1. Generic Intent model for Full Life-Cycle Assurance: It is
necessary to construct an intent model for the full life-cycle
from both top-to-down and down-to-top perspectives, including the
intent input state, the intent execution state, and the intent
completion state, etc, merged in a generic logic model. It makes
sense of ensuring the E2E guaranteed implementation of any
network intent and verifying the intent state through consistent
mathematical logic.
2. Autonomous End-to-End Network Policy Generation: Intent-based
networks should provide the network configuration policies to
always well understand the requested network services in time, in
particular towards various dynamic on-demand service
requirements. Therefore, intent-based networks should make the
network QoS satisfy the users’ Quality of Experience (QoE) from a
vertical perspective of a network protocol or different intent
holders.

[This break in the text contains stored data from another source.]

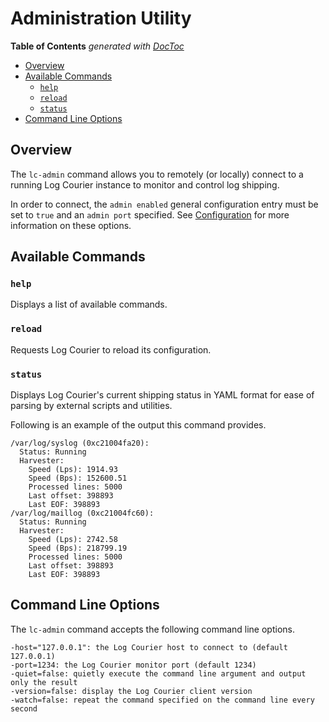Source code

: # Administration Utility

<!-- START doctoc generated TOC please keep comment here to allow auto update -->
<!-- DON'T EDIT THIS SECTION, INSTEAD RE-RUN doctoc TO UPDATE -->
**Table of Contents**  *generated with [DocToc](http://doctoc.herokuapp.com/)*

- [Overview](#overview)
- [Available Commands](#available-commands)
  - [`help`](#help)
  - [`reload`](#reload)
  - [`status`](#status)
- [Command Line Options](#command-line-options)

<!-- END doctoc generated TOC please keep comment here to allow auto update -->

## Overview

The `lc-admin` command allows you to remotely (or locally) connect to a running
Log Courier instance to monitor and control log shipping.

In order to connect, the `admin enabled` general configuration entry must be set
to `true` and an `admin port` specified. See [Configuration](Configuration.md)
for more information on these options.

## Available Commands

### `help`

Displays a list of available commands.

### `reload`

Requests Log Courier to reload its configuration.

### `status`

Displays Log Courier's current shipping status in YAML format for ease of
parsing by external scripts and utilities.

Following is an example of the output this command provides.

	/var/log/syslog (0xc21004fa20):
	  Status: Running
	  Harvester:
	    Speed (Lps): 1914.93
	    Speed (Bps): 152600.51
	    Processed lines: 5000
	    Last offset: 398893
	    Last EOF: 398893
	/var/log/maillog (0xc21004fc60):
	  Status: Running
	  Harvester:
	    Speed (Lps): 2742.58
	    Speed (Bps): 218799.19
	    Processed lines: 5000
	    Last offset: 398893
	    Last EOF: 398893

## Command Line Options

The `lc-admin` command accepts the following command line options.

	-host="127.0.0.1": the Log Courier host to connect to (default 127.0.0.1)
	-port=1234: the Log Courier monitor port (default 1234)
	-quiet=false: quietly execute the command line argument and output only the result
	-version=false: display the Log Courier client version
	-watch=false: repeat the command specified on the command line every second

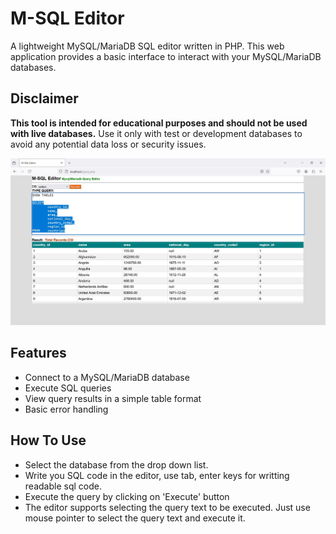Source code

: # M-SQL Editor

A lightweight MySQL/MariaDB SQL editor written in PHP. This web application provides a basic interface to interact with your MySQL/MariaDB databases.

## Disclaimer

**This tool is intended for educational purposes and should not be used with live databases.** Use it only with test or development databases to avoid any potential data loss or security issues.

![Screenshot](Screenshot_m_sql_editor.jpg)


## Features

- Connect to a MySQL/MariaDB database
- Execute SQL queries
- View query results in a simple table format
- Basic error handling

## How To Use

- Select the database from the drop down list.
- Write you SQL code in the editor, use tab, enter keys for writting readable sql code.
- Execute the query by clicking on 'Execute' button
- The editor supports selecting the query text to be executed. Just use mouse pointer to select the query text and execute it.
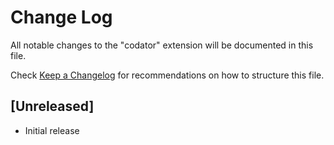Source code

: # Change Log

All notable changes to the "codator" extension will be documented in this file.

Check [Keep a Changelog](http://keepachangelog.com/) for recommendations on how to structure this file.

## [Unreleased]

- Initial release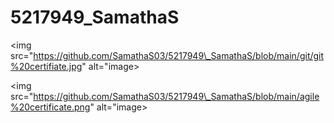 # 5217949\_SamathaS

<img src="https://github.com/SamathaS03/5217949\_SamathaS/blob/main/git/git%20certifiate.jpg" alt="image>

<img src="https://github.com/SamathaS03/5217949\_SamathaS/blob/main/agile%20certificate.png" alt="image>

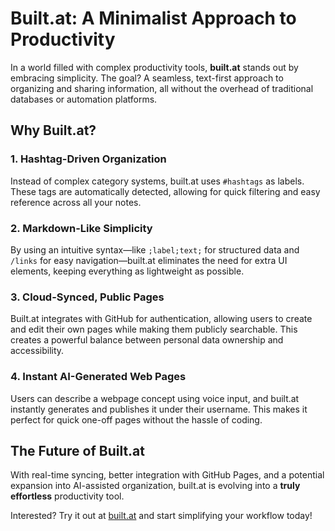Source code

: # Built.at: A Minimalist Approach to Productivity

In a world filled with complex productivity tools, **built.at** stands out by embracing simplicity. The goal? A seamless, text-first approach to organizing and sharing information, all without the overhead of traditional databases or automation platforms.

## Why Built.at?

### 1. **Hashtag-Driven Organization**
Instead of complex category systems, built.at uses `#hashtags` as labels. These tags are automatically detected, allowing for quick filtering and easy reference across all your notes.

### 2. **Markdown-Like Simplicity**
By using an intuitive syntax—like `;label;text;` for structured data and `/links` for easy navigation—built.at eliminates the need for extra UI elements, keeping everything as lightweight as possible.

### 3. **Cloud-Synced, Public Pages**
Built.at integrates with GitHub for authentication, allowing users to create and edit their own pages while making them publicly searchable. This creates a powerful balance between personal data ownership and accessibility.

### 4. **Instant AI-Generated Web Pages**
Users can describe a webpage concept using voice input, and built.at instantly generates and publishes it under their username. This makes it perfect for quick one-off pages without the hassle of coding.

## The Future of Built.at
With real-time syncing, better integration with GitHub Pages, and a potential expansion into AI-assisted organization, built.at is evolving into a **truly effortless** productivity tool.

Interested? Try it out at [built.at](https://built.at) and start simplifying your workflow today!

Meanwhile, the current network is based on domain-
specific local policy optimization, and it is hard to ensure an
E2E QoS guarantee, in particular a cross-domain global
optimization. Therefore, intent-based networks should provide an
E2E optimization policies across multi-domain networking
applications.
3. Intent Implementation with Large language Models (LLMs): Large
language models (LLMs) such as Flan-T5 [Flan-T5] and GPT-3
[GPT-3] will play an important role in enhancing the accuracy of
intent refinement, resulting from the powerful understanding
capabilities of LLMs and the entity relationships in knowledge
graphs [Knowledge-Graph]. It is also beneficial to network
policy generation according to the network status. Although we
have involved different kinds of AI models at each intent-based
networks’ stages, there still lack of generality and accuracy.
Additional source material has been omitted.